__Input__:

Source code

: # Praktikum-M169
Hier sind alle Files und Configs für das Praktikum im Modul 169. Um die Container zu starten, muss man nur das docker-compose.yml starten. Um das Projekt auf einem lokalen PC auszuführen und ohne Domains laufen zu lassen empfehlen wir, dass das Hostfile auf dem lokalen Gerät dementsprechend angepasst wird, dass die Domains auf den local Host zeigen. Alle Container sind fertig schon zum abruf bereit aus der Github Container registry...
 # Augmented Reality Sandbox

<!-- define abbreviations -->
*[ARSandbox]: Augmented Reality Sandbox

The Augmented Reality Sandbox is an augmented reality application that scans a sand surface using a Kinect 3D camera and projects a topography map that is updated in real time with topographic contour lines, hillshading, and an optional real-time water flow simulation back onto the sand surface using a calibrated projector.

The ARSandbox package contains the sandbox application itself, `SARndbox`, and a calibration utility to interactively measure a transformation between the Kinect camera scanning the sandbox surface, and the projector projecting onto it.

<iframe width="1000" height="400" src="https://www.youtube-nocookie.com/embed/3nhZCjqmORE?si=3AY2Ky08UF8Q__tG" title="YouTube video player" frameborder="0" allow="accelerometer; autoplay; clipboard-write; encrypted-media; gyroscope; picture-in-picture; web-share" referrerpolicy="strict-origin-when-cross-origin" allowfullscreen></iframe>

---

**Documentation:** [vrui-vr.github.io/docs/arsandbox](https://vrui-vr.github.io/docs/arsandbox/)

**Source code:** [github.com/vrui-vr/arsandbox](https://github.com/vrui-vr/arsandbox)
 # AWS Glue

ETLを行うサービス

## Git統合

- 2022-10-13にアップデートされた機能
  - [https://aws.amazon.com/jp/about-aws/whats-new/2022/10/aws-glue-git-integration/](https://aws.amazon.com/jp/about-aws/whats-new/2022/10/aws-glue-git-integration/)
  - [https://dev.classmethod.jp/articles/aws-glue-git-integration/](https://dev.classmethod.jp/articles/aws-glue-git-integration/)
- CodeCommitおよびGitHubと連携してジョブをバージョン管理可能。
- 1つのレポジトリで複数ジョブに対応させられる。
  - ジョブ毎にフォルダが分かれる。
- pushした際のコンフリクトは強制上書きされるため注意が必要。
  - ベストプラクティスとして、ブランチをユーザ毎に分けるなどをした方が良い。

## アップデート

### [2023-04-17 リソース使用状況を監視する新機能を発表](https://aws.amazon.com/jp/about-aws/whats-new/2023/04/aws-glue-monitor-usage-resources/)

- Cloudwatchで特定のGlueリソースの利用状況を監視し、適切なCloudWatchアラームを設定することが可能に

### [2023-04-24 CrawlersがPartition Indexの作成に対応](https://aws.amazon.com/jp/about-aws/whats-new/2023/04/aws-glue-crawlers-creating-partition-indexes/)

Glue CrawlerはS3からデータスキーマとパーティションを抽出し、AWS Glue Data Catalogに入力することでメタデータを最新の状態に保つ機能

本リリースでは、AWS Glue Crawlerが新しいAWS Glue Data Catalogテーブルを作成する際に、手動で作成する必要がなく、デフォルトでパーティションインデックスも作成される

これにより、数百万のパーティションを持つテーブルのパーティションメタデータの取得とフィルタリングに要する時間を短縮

__Exercise description__:
Word for word, copy out the entries.

__Solution to the problem__:
Source code

: # Praktikum-M169
Hier sind alle Files und Configs für das Praktikum im Modul 169. Um die Container zu starten, muss man nur das docker-compose.yml starten. Um das Projekt auf einem lokalen PC auszuführen und ohne Domains laufen zu lassen empfehlen wir, dass das Hostfile auf dem lokalen Gerät dementsprechend angepasst wird, dass die Domains auf den local Host zeigen. Alle Container sind fertig schon zum abruf bereit aus der Github Container registry...
 # Augmented Reality Sandbox

<!-- define abbreviations -->
*[ARSandbox]: Augmented Reality Sandbox

The Augmented Reality Sandbox is an augmented reality application that scans a sand surface using a Kinect 3D camera and projects a topography map that is updated in real time with topographic contour lines, hillshading, and an optional real-time water flow simulation back onto the sand surface using a calibrated projector.

The ARSandbox package contains the sandbox application itself, `SARndbox`, and a calibration utility to interactively measure a transformation between the Kinect camera scanning the sandbox surface, and the projector projecting onto it.

<iframe width="1000" height="400" src="https://www.youtube-nocookie.com/embed/3nhZCjqmORE?si=3AY2Ky08UF8Q__tG" title="YouTube video player" frameborder="0" allow="accelerometer; autoplay; clipboard-write; encrypted-media; gyroscope; picture-in-picture; web-share" referrerpolicy="strict-origin-when-cross-origin" allowfullscreen></iframe>

---

**Documentation:** [vrui-vr.github.io/docs/arsandbox](https://vrui-vr.github.io/docs/arsandbox/)

**Source code:** [github.com/vrui-vr/arsandbox](https://github.com/vrui-vr/arsandbox)
 # AWS Glue

ETLを行うサービス

## Git統合

- 2022-10-13にアップデートされた機能
  - [https://aws.amazon.com/jp/about-aws/whats-new/2022/10/aws-glue-git-integration/](https://aws.amazon.com/jp/about-aws/whats-new/2022/10/aws-glue-git-integration/)
  - [https://dev.classmethod.jp/articles/aws-glue-git-integration/](https://dev.classmethod.jp/articles/aws-glue-git-integration/)
- CodeCommitおよびGitHubと連携してジョブをバージョン管理可能。
- 1つのレポジトリで複数ジョブに対応させられる。
  - ジョブ毎にフォルダが分かれる。
- pushした際のコンフリクトは強制上書きされるため注意が必要。
  - ベストプラクティスとして、ブランチをユーザ毎に分けるなどをした方が良い。

## アップデート

### [2023-04-17 リソース使用状況を監視する新機能を発表](https://aws.amazon.com/jp/about-aws/whats-new/2023/04/aws-glue-monitor-usage-resources/)

- Cloudwatchで特定のGlueリソースの利用状況を監視し、適切なCloudWatchアラームを設定することが可能に

### [2023-04-24 CrawlersがPartition Indexの作成に対応](https://aws.amazon.com/jp/about-aws/whats-new/2023/04/aws-glue-crawlers-creating-partition-indexes/)

Glue CrawlerはS3からデータスキーマとパーティションを抽出し、AWS Glue Data Catalogに入力することでメタデータを最新の状態に保つ機能

本リリースでは、AWS Glue Crawlerが新しいAWS Glue Data Catalogテーブルを作成する際に、手動で作成する必要がなく、デフォルトでパーティションインデックスも作成される

これにより、数百万のパーティションを持つテーブルのパーティションメタデータの取得とフィルタリングに要する時間を短縮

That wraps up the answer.